Inicios de conversación
Trayectoria vital
Psamético nació en la familia real de Sais en el delta occidental del Nilo. Su padre Necao I era un gobernante vasallo bajo la soberanía asiria, sirviendo como gobernador de Sais.
El joven Psamético recibió educación en las tradiciones de la realeza egipcia, jeroglíficos, rituales religiosos y habilidades administrativas. Estuvo expuesto tanto a las tradiciones egipcias como a las realidades políticas de la soberanía asiria.
Como adolescente, Psamético observó de primera mano el poder del Imperio Asirio cuando las fuerzas de Asurbanipal marcharon a través de Egipto. Esta experiencia moldearía más tarde sus estrategias diplomáticas para lograr la independencia.
Tras la muerte de su padre Necao I en batalla contra los cusitas, Psamético fue instalado como faraón por el rey asirio Asurbanipal. Inicialmente gobernó como vasallo asirio desde la antigua ciudad de Sais en el Delta.
Psamético consolidó hábilmente su control sobre el Bajo Egipto, construyendo una base de poder independiente mientras mantenía lealtad nominal a Asiria. Aseguró alianzas clave con gobernadores locales y sacerdocios de templos.
Psamético formó una alianza crucial con el rey Giges de Lidia, recibiendo mercenarios griegos y carios. Esta fuerza militar extranjera resultaría instrumental en sus campañas para reunificar Egipto y desafiar el dominio asirio.

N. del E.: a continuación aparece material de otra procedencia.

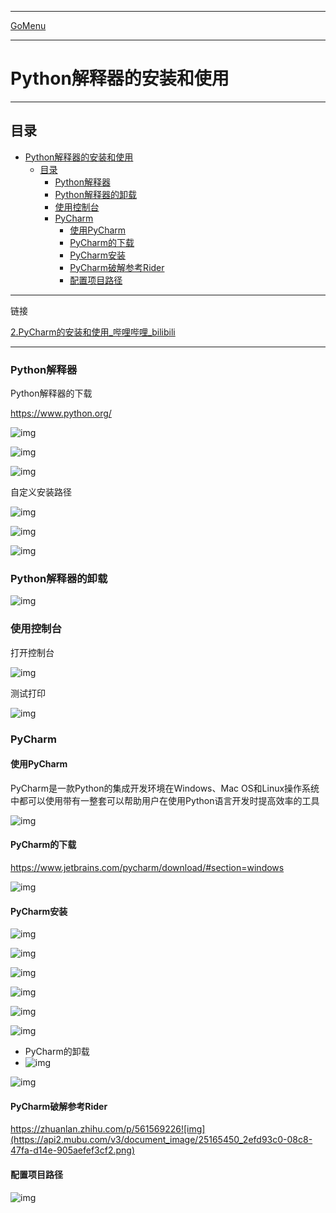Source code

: ___________________________________________________________________________________________
[GoMenu](../PythonBasicsMenu.md)

___________________________________________________________________________________________
# Python解释器的安装和使用


___________________________________________________________________________________________


## 目录
- [Python解释器的安装和使用](#python解释器的安装和使用)
  - [目录](#目录)
    - [Python解释器](#python解释器)
    - [Python解释器的卸载](#python解释器的卸载)
    - [使用控制台](#使用控制台)
    - [PyCharm](#pycharm)
      - [使用PyCharm](#使用pycharm)
      - [PyCharm的下载](#pycharm的下载)
      - [PyCharm安装](#pycharm安装)
      - [PyCharm破解参考Rider](#pycharm破解参考rider)
      - [配置项目路径](#配置项目路径)




___________________________________________________________________________________________

链接

[2.PyCharm的安装和使用_哔哩哔哩_bilibili](https://www.bilibili.com/video/BV1wD4y1o7AS/?p=3&spm_id_from=pageDriver&vd_source=9e1e64122d802b4f7ab37bd325a89e6c)

------

### Python解释器

Python解释器的下载

https://www.python.org/

![img](https://api2.mubu.com/v3/document_image/25165450_0b9ddb56-b71d-4f3a-e423-42820d3eb5e2.png)

![img](https://api2.mubu.com/v3/document_image/25165450_8500ef10-beaf-49a4-fcc3-f60e2dd04372.png)

![img](https://api2.mubu.com/v3/document_image/25165450_a89ecc69-edb3-4852-ec21-5fe4a86b779c.png)

自定义安装路径

![img](https://api2.mubu.com/v3/document_image/25165450_e974217b-1dc8-4a3d-946f-80d988ca8b70.png)

![img](https://api2.mubu.com/v3/document_image/25165450_357eaee2-07e7-4b6b-abdb-a8c1244954bb.png)

![img](https://api2.mubu.com/v3/document_image/25165450_23aea502-65fd-47f0-c534-47be549065a1.png)

### Python解释器的卸载

![img](https://api2.mubu.com/v3/document_image/25165450_f8628c33-f28d-428c-a2f7-97c8176e823f.png)

### 使用控制台

打开控制台

![img](https://api2.mubu.com/v3/document_image/25165450_48fb33be-cee4-474b-da83-d0d4fe6459c9.png)

测试打印

![img](https://api2.mubu.com/v3/document_image/25165450_5b43f8b9-f688-44f9-f605-0045c9915ef9.png)

### PyCharm

#### 使用PyCharm

PyCharm是一款Python的集成开发环境在Windows、Mac OS和Linux操作系统中都可以使用带有一整套可以帮助用户在使用Python语言开发时提高效率的工具

![img](https://api2.mubu.com/v3/document_image/25165450_a4ff686d-b8f0-492f-9522-d983a1e6513b.png)

#### PyCharm的下载

https://www.jetbrains.com/pycharm/download/#section=windows

![img](https://api2.mubu.com/v3/document_image/25165450_62cd0b97-33f7-489f-c23d-fda64171b8da.png)

#### PyCharm安装

![img](https://api2.mubu.com/v3/document_image/25165450_a8901617-9523-4a99-ea91-cbba342a65f3.png)

![img](https://api2.mubu.com/v3/document_image/25165450_08333d07-9b0a-4368-870e-329e04a5713b.png)

![img](https://api2.mubu.com/v3/document_image/25165450_d9658efc-599d-4716-e1bc-d981ff618a4c.png)

![img](https://api2.mubu.com/v3/document_image/25165450_7f670ac0-fd05-4d9b-bb8a-bc5163865174.png)

![img](https://api2.mubu.com/v3/document_image/25165450_6b31ead2-4dc8-4ca4-a9f2-780432685823.png)

![img](https://api2.mubu.com/v3/document_image/25165450_ea21e8a3-00af-4230-d866-a3e723d92263.png)

- PyCharm的卸载
- ![img](https://api2.mubu.com/v3/document_image/25165450_130c3f22-d2f7-48e7-dcee-6b54933b600a.png)

![img](https://api2.mubu.com/v3/document_image/25165450_d8e697b1-4c81-469f-af7d-1c4dbf10e649.png)

#### PyCharm破解参考Rider

https://zhuanlan.zhihu.com/p/561569226![img](https://api2.mubu.com/v3/document_image/25165450_2efd93c0-08c8-47fa-d14e-905aefef3cf2.png)

#### 配置项目路径

![img](https://api2.mubu.com/v3/document_image/25165450_9dc0f56d-bd2d-4a6a-bb26-eae83ee1f70d.png)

En una magistral campaña diplomática y militar, Psamético unificó con éxito todo Egipto bajo su gobierno. Su hija Nitocris fue adoptada por la Adoratriz Divina en Tebas, consolidando simbólicamente su control sobre el Alto Egipto.
La hija de Psamético, Nitocris I, fue instalada como futura Adoratriz Divina de Amón en Karnak. Este nombramiento religioso dio a la dinastía saíta control sobre la inmensa riqueza e influencia política del sacerdocio tebano.
Aprovechando la preocupación de Asiria con rebeliones en otros lugares, Psamético dejó de pagar tributo y declaró la independencia total. Egipto finalmente estaba libre de dominación extranjera después de décadas de control asirio y cusita.
Psamético fundó el asentamiento comercial de Náucratis en el delta del Nilo, otorgando a los griegos derechos comerciales exclusivos. Esta se convirtió en la primera y más importante colonia griega en Egipto, facilitando un intercambio cultural y económico sin precedentes.
Psamético reorganizó el ejército egipcio, integrando tácticas y armas de hoplitas griegos. Estableció guarniciones permanentes de mercenarios griegos y carios, creando un ejército profesional que podía rivalizar con cualquier potencia mediterránea.
Bajo el patrocinio de Psamético, los artistas egipcios comenzaron un renacimiento consciente de los estilos artísticos del Reino Antiguo. Este Renacimiento Saíta produjo obras maestras que imitaban deliberadamente las formas clásicas de la edad dorada de Egipto.
Psamético implementó reformas administrativas integrales, reorganizando la burocracia y los sistemas de recaudación de impuestos. Promovió funcionarios capaces independientemente de su nacimiento, creando un gobierno más eficiente y centralizado.
Cuando los nómadas escitas amenazaron las fronteras nororientales de Egipto, Psamético dirigió personalmente los esfuerzos diplomáticos para rechazarlos. Mediante generosos regalos y hábil negociación, evitó la devastación que estos feroces guerreros trajeron a otros lugares.
Aprovechando el declive terminal de Asiria, Psamético lanzó campañas militares hacia Palestina y Fenicia. Sitió y capturó la ciudad de Asdod tras una prolongada campaña, extendiendo la influencia egipcia hasta sus fronteras tradicionales.
Psamético emprendió proyectos masivos de restauración en templos de todo Egipto, reparando daños de años de abandono y conflicto. Sus inscripciones enfatizaban su papel como restaurador de las antiguas tradiciones religiosas de Egipto.
En sus últimos años, Psamético preparó cuidadosamente a su hijo Necao II para el trono, compartiendo su sabiduría diplomática y experiencia administrativa. Aseguró una sucesión fluida que continuaría la prosperidad de la dinastía saíta.
Psamético I murió pacíficamente después de uno de los reinados más largos de la historia egipcia, abarcando 54 años. Dejó atrás un Egipto reunificado, independiente y próspero, habiéndolo transformado de un estado vasallo asirio en una importante potencia mediterránea.